■ **TASK BRIEF**: Only the number is wanted: how many lines of these entries contain the word "transformers"?
-- MATERIAL PROVIDED follows --
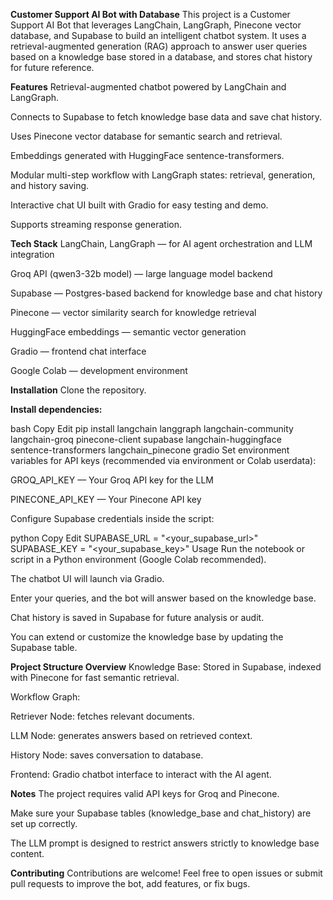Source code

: **Customer Support AI Bot with Database**
This project is a Customer Support AI Bot that leverages LangChain, LangGraph, Pinecone vector database, and Supabase to build an intelligent chatbot system. It uses a retrieval-augmented generation (RAG) approach to answer user queries based on a knowledge base stored in a database, and stores chat history for future reference.

**Features**
Retrieval-augmented chatbot powered by LangChain and LangGraph.

Connects to Supabase to fetch knowledge base data and save chat history.

Uses Pinecone vector database for semantic search and retrieval.

Embeddings generated with HuggingFace sentence-transformers.

Modular multi-step workflow with LangGraph states: retrieval, generation, and history saving.

Interactive chat UI built with Gradio for easy testing and demo.

Supports streaming response generation.

**Tech Stack**
LangChain, LangGraph — for AI agent orchestration and LLM integration

Groq API (qwen3-32b model) — large language model backend

Supabase — Postgres-based backend for knowledge base and chat history

Pinecone — vector similarity search for knowledge retrieval

HuggingFace embeddings — semantic vector generation

Gradio — frontend chat interface

Google Colab — development environment

**Installation**
Clone the repository.

**Install dependencies:**

bash
Copy
Edit
pip install langchain langgraph langchain-community langchain-groq pinecone-client supabase langchain-huggingface sentence-transformers langchain_pinecone gradio
Set environment variables for API keys (recommended via environment or Colab userdata):

GROQ_API_KEY — Your Groq API key for the LLM

PINECONE_API_KEY — Your Pinecone API key

Configure Supabase credentials inside the script:

python
Copy
Edit
SUPABASE_URL = "<your_supabase_url>"
SUPABASE_KEY = "<your_supabase_key>"
Usage
Run the notebook or script in a Python environment (Google Colab recommended).

The chatbot UI will launch via Gradio.

Enter your queries, and the bot will answer based on the knowledge base.

Chat history is saved in Supabase for future analysis or audit.

You can extend or customize the knowledge base by updating the Supabase table.

**Project Structure Overview**
Knowledge Base: Stored in Supabase, indexed with Pinecone for fast semantic retrieval.

Workflow Graph:

Retriever Node: fetches relevant documents.

LLM Node: generates answers based on retrieved context.

History Node: saves conversation to database.

Frontend: Gradio chatbot interface to interact with the AI agent.

**Notes**
The project requires valid API keys for Groq and Pinecone.

Make sure your Supabase tables (knowledge_base and chat_history) are set up correctly.

The LLM prompt is designed to restrict answers strictly to knowledge base content.

**Contributing**
Contributions are welcome! Feel free to open issues or submit pull requests to improve the bot, add features, or fix bugs.
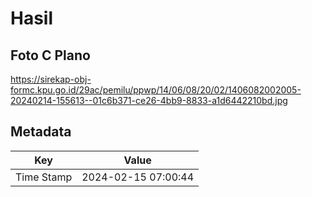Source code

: # Hasil

## Foto C Plano

https://sirekap-obj-formc.kpu.go.id/29ac/pemilu/ppwp/14/06/08/20/02/1406082002005-20240214-155613--01c6b371-ce26-4bb9-8833-a1d6442210bd.jpg


## Metadata

| Key        | Value               |
| ---------- | ------------------- |
| Time Stamp | 2024-02-15 07:00:44 |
-- MATERIAL PROVIDED concluded --
■ **RESULT BELOW**: 2